Lebih kontroversial lagi, Huntington menulis, bahwa di negara yang sedang melakukan proses modernisasi, demokrasi pluralis ala Amerika bukanlah sistem yang ideal. Negara-negara yang melakukan proses modernisasi menghadapi masalah pelik di masyarakatnya yang terkait dengan “kesenjangan ekonomi, perpecahan diantara kaum muda modern dan kaum tua tradisional, serta mereka yang berkuasa dan tertindas dalam struktur sosial lama.” Huntington berpendapat, untuk mengatasi persoalan ini diperlukan pemerintahan yang kuat dan sentralisasi otoritas dan bukan demokrasi yang justru mendesentralisasi power dan otoritas. Pengalaman modernisasi di Amerika Latin menunjukkan jelas kontradiksi ini: pengaplikasian demokrasi ala Amerika bersilang-sengkarut dengan usaha melakukan transformasi sosial. Usaha transformasi sosial jelas tidak dapat dilakukan ketika pemerintahan lemah dan belum terinstitusionalisasi, persis akibat dari pengenalan demokrasi sebagai institusi yang relatif asing dan baru di negara-negara tersebut (hal. 135-136).
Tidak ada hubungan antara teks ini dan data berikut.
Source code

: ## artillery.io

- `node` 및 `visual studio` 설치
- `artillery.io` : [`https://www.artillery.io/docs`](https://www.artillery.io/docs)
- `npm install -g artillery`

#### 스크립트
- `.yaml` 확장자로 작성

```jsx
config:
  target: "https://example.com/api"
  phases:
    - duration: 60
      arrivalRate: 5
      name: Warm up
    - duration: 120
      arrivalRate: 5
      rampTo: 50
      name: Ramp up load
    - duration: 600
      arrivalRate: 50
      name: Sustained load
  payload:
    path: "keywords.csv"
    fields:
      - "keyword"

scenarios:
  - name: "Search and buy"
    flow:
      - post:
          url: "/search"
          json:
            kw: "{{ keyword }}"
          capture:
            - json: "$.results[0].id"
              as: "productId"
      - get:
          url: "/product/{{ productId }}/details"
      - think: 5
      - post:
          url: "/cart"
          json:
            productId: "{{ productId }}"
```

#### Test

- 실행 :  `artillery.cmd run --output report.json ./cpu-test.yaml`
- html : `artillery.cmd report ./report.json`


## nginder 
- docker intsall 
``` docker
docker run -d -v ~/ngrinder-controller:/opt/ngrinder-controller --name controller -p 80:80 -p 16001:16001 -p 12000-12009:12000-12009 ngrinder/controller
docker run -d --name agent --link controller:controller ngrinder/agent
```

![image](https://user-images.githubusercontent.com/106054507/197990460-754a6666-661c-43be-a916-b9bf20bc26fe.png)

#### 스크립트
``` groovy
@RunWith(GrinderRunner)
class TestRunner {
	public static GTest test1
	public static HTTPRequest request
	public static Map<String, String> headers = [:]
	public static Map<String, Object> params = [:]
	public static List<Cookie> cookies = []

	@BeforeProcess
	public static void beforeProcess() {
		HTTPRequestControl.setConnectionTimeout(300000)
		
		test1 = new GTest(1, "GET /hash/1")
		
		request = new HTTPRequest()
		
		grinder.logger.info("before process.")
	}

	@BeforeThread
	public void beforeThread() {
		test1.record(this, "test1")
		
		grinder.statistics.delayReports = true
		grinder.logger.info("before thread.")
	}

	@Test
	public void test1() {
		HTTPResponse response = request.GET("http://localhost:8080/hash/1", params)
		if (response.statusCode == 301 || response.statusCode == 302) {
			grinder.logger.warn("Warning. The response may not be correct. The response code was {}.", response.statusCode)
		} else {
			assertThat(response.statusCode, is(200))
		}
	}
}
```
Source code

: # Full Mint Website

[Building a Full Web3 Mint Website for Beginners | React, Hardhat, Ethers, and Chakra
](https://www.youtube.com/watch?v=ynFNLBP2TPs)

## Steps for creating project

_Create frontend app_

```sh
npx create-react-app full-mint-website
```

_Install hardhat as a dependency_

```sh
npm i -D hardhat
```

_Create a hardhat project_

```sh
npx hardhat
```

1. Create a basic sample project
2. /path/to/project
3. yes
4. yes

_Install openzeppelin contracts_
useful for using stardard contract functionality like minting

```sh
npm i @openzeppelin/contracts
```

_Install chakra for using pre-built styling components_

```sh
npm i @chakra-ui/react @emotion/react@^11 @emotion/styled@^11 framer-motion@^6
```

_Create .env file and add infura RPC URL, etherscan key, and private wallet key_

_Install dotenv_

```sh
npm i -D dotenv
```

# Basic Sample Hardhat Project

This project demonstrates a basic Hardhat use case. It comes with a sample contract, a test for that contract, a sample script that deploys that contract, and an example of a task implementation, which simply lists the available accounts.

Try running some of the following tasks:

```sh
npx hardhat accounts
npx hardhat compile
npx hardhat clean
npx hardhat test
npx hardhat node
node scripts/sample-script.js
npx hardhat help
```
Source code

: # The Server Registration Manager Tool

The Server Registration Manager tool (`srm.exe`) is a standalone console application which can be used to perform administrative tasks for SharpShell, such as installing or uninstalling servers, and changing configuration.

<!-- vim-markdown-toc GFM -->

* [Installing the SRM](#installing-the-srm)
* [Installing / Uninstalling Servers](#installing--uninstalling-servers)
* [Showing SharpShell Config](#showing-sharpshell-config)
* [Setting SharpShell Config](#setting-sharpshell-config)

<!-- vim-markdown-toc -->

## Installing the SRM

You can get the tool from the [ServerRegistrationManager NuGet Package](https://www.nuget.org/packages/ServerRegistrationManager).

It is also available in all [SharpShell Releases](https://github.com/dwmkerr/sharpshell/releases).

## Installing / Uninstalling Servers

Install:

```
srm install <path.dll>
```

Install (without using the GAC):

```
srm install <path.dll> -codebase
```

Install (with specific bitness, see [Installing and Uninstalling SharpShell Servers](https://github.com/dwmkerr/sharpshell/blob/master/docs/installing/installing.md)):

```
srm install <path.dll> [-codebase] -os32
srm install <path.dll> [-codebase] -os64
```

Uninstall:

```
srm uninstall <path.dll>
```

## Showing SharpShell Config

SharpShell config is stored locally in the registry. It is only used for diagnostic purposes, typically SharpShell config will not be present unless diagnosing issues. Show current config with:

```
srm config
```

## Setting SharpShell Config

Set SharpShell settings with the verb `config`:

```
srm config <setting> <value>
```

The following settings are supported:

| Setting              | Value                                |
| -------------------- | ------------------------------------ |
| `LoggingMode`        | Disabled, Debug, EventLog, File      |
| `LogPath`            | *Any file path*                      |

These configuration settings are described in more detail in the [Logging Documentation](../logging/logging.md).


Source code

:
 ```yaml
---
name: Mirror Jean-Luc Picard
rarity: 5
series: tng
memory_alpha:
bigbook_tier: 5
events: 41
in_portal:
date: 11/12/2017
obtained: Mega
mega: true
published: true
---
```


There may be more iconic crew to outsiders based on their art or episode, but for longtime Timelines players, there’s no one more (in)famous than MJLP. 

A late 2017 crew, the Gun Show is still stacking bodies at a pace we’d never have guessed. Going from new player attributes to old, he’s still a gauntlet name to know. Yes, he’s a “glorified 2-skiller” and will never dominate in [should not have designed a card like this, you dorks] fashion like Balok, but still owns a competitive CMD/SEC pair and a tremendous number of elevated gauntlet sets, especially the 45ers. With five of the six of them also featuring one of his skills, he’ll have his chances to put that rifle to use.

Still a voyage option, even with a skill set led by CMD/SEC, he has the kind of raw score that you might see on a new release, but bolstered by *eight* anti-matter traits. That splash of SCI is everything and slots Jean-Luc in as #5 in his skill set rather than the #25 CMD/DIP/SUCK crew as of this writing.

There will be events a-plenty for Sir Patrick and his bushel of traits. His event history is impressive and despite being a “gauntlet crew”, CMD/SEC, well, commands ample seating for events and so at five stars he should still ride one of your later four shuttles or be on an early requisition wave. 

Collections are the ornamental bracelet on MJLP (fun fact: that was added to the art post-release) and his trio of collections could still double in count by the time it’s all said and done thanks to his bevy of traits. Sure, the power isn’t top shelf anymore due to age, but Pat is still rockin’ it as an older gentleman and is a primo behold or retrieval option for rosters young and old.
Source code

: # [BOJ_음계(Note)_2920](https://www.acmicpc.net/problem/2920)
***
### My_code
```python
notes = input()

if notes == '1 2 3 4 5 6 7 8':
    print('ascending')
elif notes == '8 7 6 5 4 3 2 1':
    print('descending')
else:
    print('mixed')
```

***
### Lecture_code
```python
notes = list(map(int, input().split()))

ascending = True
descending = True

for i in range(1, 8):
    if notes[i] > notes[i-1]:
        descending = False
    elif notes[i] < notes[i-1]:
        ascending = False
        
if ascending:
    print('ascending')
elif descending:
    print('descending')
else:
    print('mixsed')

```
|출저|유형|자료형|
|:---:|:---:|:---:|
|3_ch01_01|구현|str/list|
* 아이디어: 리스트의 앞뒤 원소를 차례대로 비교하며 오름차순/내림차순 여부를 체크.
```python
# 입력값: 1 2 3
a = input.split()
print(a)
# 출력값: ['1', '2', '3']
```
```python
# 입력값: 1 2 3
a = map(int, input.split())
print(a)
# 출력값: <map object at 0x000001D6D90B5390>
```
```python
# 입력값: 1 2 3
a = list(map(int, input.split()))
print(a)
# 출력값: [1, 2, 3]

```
Jika benar yang dibutuhkan adalah sentralisasi power dan otoritas untuk membentuk pemerintahan yang kuat, maka mungkin model yang patut ditiru negara-negara yang melakukan modernisasi adalah model otoritarian. Huntington menulis: “the primary need their countries face is accumulation and concentration of power, not its dispersion, and it is in Moscow and Peking and not in Washington that this lesson to be learned.” (hal. 138). Bagian inilah yang paling kontroversial dari buku ini, dimana Huntington menyarankan bahwa transisi otoritarian itu perlu bagi negara-negara yang melakukan modernisasi.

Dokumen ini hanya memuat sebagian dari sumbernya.